Design and Development of Surface Modified p and n Type Silicon Sensor for Nitrogen Gas Flow Measurement

TL;DR

This study demonstrates that surface modification of silicon wafers with OTS SAM enhances their sensitivity to nitrogen gas flow, leveraging Bernoulli and Seebeck effects, with potential applications in flow measurement.

Contribution

The paper introduces a novel surface modification technique using OTS SAM on silicon wafers to improve gas flow sensing capabilities at subsonic velocities.

Findings

OTS SAM coated wafers show higher sensitivity than uncoated wafers.

Surface modification improves thermal stability and hydrophobicity.

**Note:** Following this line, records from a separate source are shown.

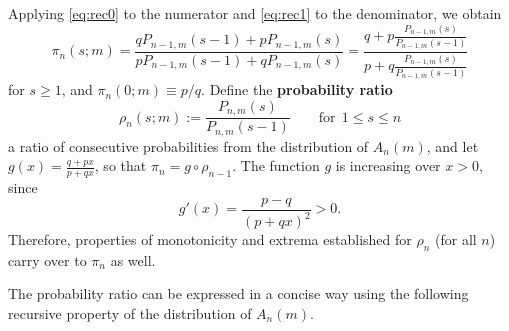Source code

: \documentclass[11pt,draft]{article}
\begin{document}
Applying \eqref{eq:rec0} to the numerator and \eqref{eq:rec1} to the denominator,
we obtain
\[ \pi_n(s;m) =
\frac{qP_{n-1,m}(s-1) + pP_{n-1,m}(s)}{pP_{n-1,m}(s-1) + qP_{n-1,m}(s)} =
\frac{q + p \frac{P_{n-1,m}(s)}{P_{n-1,m}(s-1)}}
    {p + q \frac{P_{n-1,m}(s)}{P_{n-1,m}(s-1)}}
\]
for $s \geq 1$, and $\pi_n(0;m) \equiv p/q$.
Define the \textbf{probability ratio}
\[ \rho_n(s;m) := \frac{P_{n,m}(s)}{P_{n,m}(s-1)}
\qquad\text{for}\ \ 1 \leq s\leq n \]
a ratio of consecutive probabilities from the distribution of $A_n(m)$, and let
$g(x) = \frac{q + px}{p + qx}$, so that $\pi_n = g \circ \rho_{n-1}$.
The function $g$ is increasing over $x>0$, since
\[ g'(x) = \frac{p-q}{(p+qx)^2} > 0. \]
Therefore, properties of monotonicity and extrema established for $\rho_n$ (for
all $n$) carry over to $\pi_n$ as well.

The probability ratio can be expressed in a concise way using the following 
recursive property of the distribution of $A_n(m)$.
\end{document}
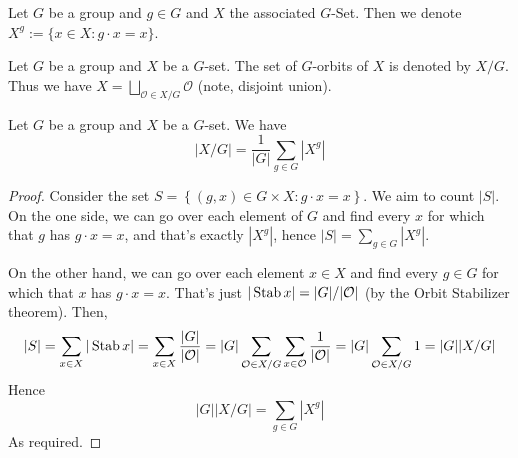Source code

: \begin{definition}
    Let $G$ be a group and $g \in G$ and $X$ the associated $G$-Set. Then we denote $X^{g} := \{x \in X : g \cdot x = x\}$.
\end{definition}

\begin{definition}
  Let $G$ be a group and $X$ be a $G$-set. The set of $G$-orbits of $X$ is denoted by
  $X/G$. Thus we have $X=\bigsqcup_{\mathcal{O}\in X/G} \mathcal{O}$ (note, disjoint union).
\end{definition}

\begin{theorem}
  Let $G$ be a group and $X$ be a $G$-set. We have 
  \[|X/G|=\frac{1}{|G|}\sum_{g\in G} |X^g|\]
  \label{thm:notBurnside}
\end{theorem}
\begin{proof}
  Consider the set $S=\left\{ (g,x)\in G\times X : g \cdot x=x \right\}$. We aim to count $|S|$.
  On the one side, we can go over each element of $G$ and find every $x$ for which that
  $g$ has $g \cdot x=x$, and that's exactly $|X^g|$, hence $|S|=\sum_{g\in G} |X^g|$.

  On the other hand, we can go over each element $x\in X$ and find every $g\in G$ for which
  that $x$ has $g\cdot x=x$. That's just $|\operatorname*{Stab} x|= |G|/|\mathcal{O}|$ (by the Orbit Stabilizer
  theorem). Then, 
  \[|S|= \sum_{x\in X} |\operatorname*{Stab} x|= \sum_{x\in X} \frac{|G|}{|\mathcal{O}|}= |G|
  \sum_{\mathcal{O}\in X/G} \sum_{x\in \mathcal{O}} \frac{1}{|\mathcal{O}|}= |G|\sum_{\mathcal{O}\in X/G} 1 = |G||X/G|\]
  Hence
  \[|G||X/G| = \sum_{g\in G} |X^g|\]
  As required.
\end{proof}

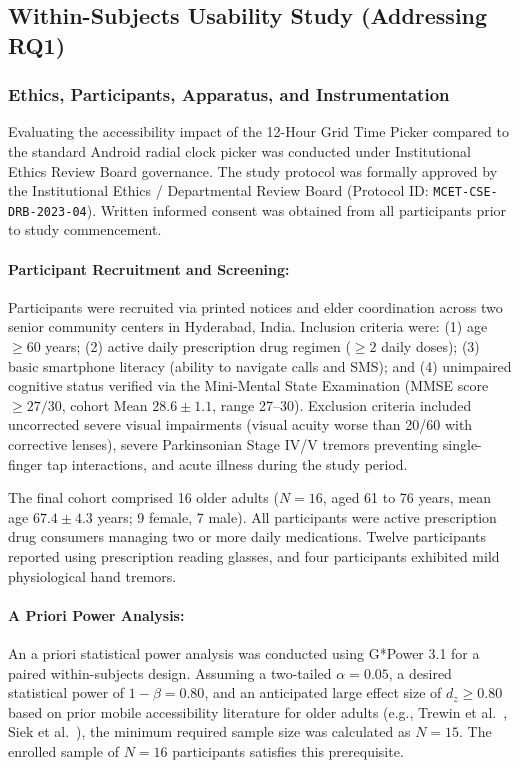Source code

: \documentclass[11pt,a4paper]{article}
\begin{document}
\subsection{Within-Subjects Usability Study (Addressing RQ1)}
\label{sec:usability_study}

\subsubsection{Ethics, Participants, Apparatus, and Instrumentation}
Evaluating the accessibility impact of the 12-Hour Grid Time Picker compared to the standard Android radial clock picker was conducted under Institutional Ethics Review Board governance. The study protocol was formally approved by the Institutional Ethics / Departmental Review Board (Protocol ID: \texttt{MCET-CSE-DRB-2023-04}). Written informed consent was obtained from all participants prior to study commencement.

\paragraph{Participant Recruitment and Screening:} Participants were recruited via printed notices and elder coordination across two senior community centers in Hyderabad, India. Inclusion criteria were: (1) age $\ge 60$ years; (2) active daily prescription drug regimen ($\ge 2$ daily doses); (3) basic smartphone literacy (ability to navigate calls and SMS); and (4) unimpaired cognitive status verified via the Mini-Mental State Examination (MMSE score $\ge 27/30$, cohort Mean $28.6 \pm 1.1$, range 27--30). Exclusion criteria included uncorrected severe visual impairments (visual acuity worse than 20/60 with corrective lenses), severe Parkinsonian Stage IV/V tremors preventing single-finger tap interactions, and acute illness during the study period.

The final cohort comprised 16 older adults ($N=16$, aged 61 to 76 years, mean age $67.4 \pm 4.3$ years; 9 female, 7 male). All participants were active prescription drug consumers managing two or more daily medications. Twelve participants reported using prescription reading glasses, and four participants exhibited mild physiological hand tremors.

\paragraph{A Priori Power Analysis:} An a priori statistical power analysis was conducted using G*Power 3.1 for a paired within-subjects design. Assuming a two-tailed $\alpha = 0.05$, a desired statistical power of $1 - \beta = 0.80$, and an anticipated large effect size of $d_z \ge 0.80$ based on prior mobile accessibility literature for older adults (e.g., Trewin et al.~\cite{trewin2013physical}, Siek et al.~\cite{siek2006fat}), the minimum required sample size was calculated as $N = 15$. The enrolled sample of $N = 16$ participants satisfies this prerequisite.
\end{document}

Flow-induced voltage correlates with nitrogen gas flow velocity.

Abstract

We report a gas flow driven voltage generation of Octyltrichlorosilane (OTS) molecules self assembled on silicon wafers (Si wafers). OTS Self assembled Monolayer (SAM) has been coated on both p-type and n-type doped silicon wafers (p-Si and n-Si wafers) using dip coating method. We have measured the flow induced voltage generation on OTS SAM coated Si wafers/ Uncoated Si wafers at modest gas flow velocities of subsonic regime (Mach number < 0.2) using national instruments NI-PXI-1044 Workstation. The gas flow driven voltage generation is mainly due to the interplay mechanisms of Bernoulli principle and Seebeck effect. The surface morphology of OTS SAM coated p-Si and n-Si wafers were characterized by SEM analysis. In this study, our results shows that OTS SAM coated p-Si and n-Si wafers shows better sensitivity towards nitrogen gas flow when compared with the uncoated Si wafers. OTS SAM also exhibits high thermal stability and hydrophobicity.